Yo ya había escuchado sobre el planeta tierra, pero nunca imaginé lo hermoso que pudo
haber sido. Había un cielo celeste, y esas flores de colores se daban por miles. ¿Qué pasó
con este planeta? le pregunté. Me contestó que las personas que vivieron en él, no lo
supieron cuidar.

“Fue la contaminación” me dijo, “la que acabo con la atmosfera”. Por lo tanto la
civilización tuvo que emigrar a este planeta que llamamos ERGOR, fue acá donde nacieron
mis padres y mis abuelos. Acá nada es igual a lo que vi de la tierra, no existe ni el día ni la
noche; muestra atmósfera es artificial y no podemos salir de ella.
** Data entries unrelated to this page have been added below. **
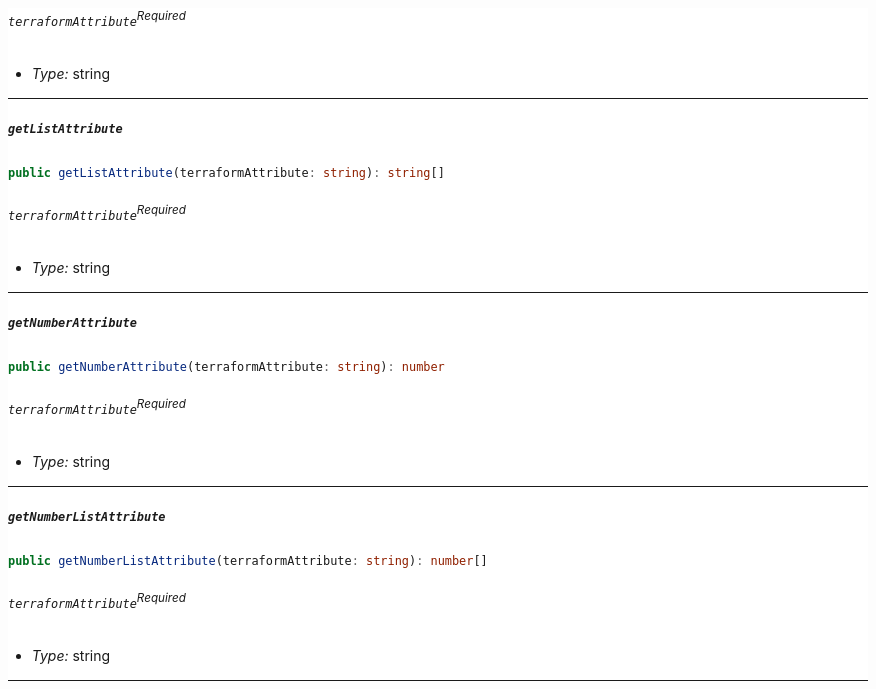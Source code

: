 ###### `terraformAttribute`<sup>Required</sup> <a name="terraformAttribute" id="@cdktf/provider-consul.dataConsulAclRole.DataConsulAclRole.getBooleanMapAttribute.parameter.terraformAttribute"></a>

- *Type:* string

---

##### `getListAttribute` <a name="getListAttribute" id="@cdktf/provider-consul.dataConsulAclRole.DataConsulAclRole.getListAttribute"></a>

```typescript
public getListAttribute(terraformAttribute: string): string[]
```

###### `terraformAttribute`<sup>Required</sup> <a name="terraformAttribute" id="@cdktf/provider-consul.dataConsulAclRole.DataConsulAclRole.getListAttribute.parameter.terraformAttribute"></a>

- *Type:* string

---

##### `getNumberAttribute` <a name="getNumberAttribute" id="@cdktf/provider-consul.dataConsulAclRole.DataConsulAclRole.getNumberAttribute"></a>

```typescript
public getNumberAttribute(terraformAttribute: string): number
```

###### `terraformAttribute`<sup>Required</sup> <a name="terraformAttribute" id="@cdktf/provider-consul.dataConsulAclRole.DataConsulAclRole.getNumberAttribute.parameter.terraformAttribute"></a>

- *Type:* string

---

##### `getNumberListAttribute` <a name="getNumberListAttribute" id="@cdktf/provider-consul.dataConsulAclRole.DataConsulAclRole.getNumberListAttribute"></a>

```typescript
public getNumberListAttribute(terraformAttribute: string): number[]
```

###### `terraformAttribute`<sup>Required</sup> <a name="terraformAttribute" id="@cdktf/provider-consul.dataConsulAclRole.DataConsulAclRole.getNumberListAttribute.parameter.terraformAttribute"></a>

- *Type:* string

---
Es como una gran casa, con un techo gigante que para nosotros es el cielo. Cuando está
muy deteriorada se pinta una y otra vez de distintos colores para darle alegría a nuestras
vidas. Somos pocas las personas que vivimos acá. Es un número reducido: alrededor de
6.000.000 de personas.
Yo tengo sólo una hermana y es pequeña, se llama Laurita Golden yo soy Lorenzo Golden,
sobreviviente como todo mi familia. Mi papá continuó con su relato:

“fue terrible lo que paso con la humanidad” dio un suspiro y luego se quedó un rato
pensando. Yo a la vez pensé: ¡era tan poco lo que había que hacer! , ¡Cuidar nada más lo
que había! Aún no entiendo ¿Cómo no se maravillaban con todo lo bello que existía? ¡Si al
menos nosotros tuviéramos un poco de lo que allí había!, ¡Seriamos tan cuidadosos con los
animales, insectos, aves, flores, arboles!

¿Por que no le hicieron caso a lo que Dios nos había dicho de un principio para permanecer
en ese paraíso? ¡Sólo teníamos que amarnos los unos con los otros, nada más que eso!
Ahora ese tiempo ya pasó y vivimos en esta gran burbuja que el hombre preparó para el día
que la tierra murió y dio su último respiro.

Ahora que he conocido sobre esa vida en la tierra la extraño como si hubiera vivido allí.
Quizá lo podría experimentar en un sueño, correr por los prados con miles de animales, oler
las flores silvestres, sentir la brisa del mar, oír los pájaros cantar. Cosas que aquí no existen

¡Qué suerte tuvieron mis antepasados, qué suerte tuvieron todos esos niños que vivieron allí
antes de que todo acabara! Llamé a mi hermana para mostrarle la revista y me dio mucha
pena de que sintiera tanta frustración como yo, así que mejor le conté un cuento de que
algún día, el jardín botánico de mi papá nos entregaría muchas cosas maravillosas y no tan
solo hierbas y verduras sino también flores con olor y de muchos colores naturales.

También le expliqué lo que era una flor ya que al igual que yo tampoco las conocía y no se
imaginaba como eran y como había que cuidarla todos los días, que ella al igual que
nosotros se alimentaba y tenía vida.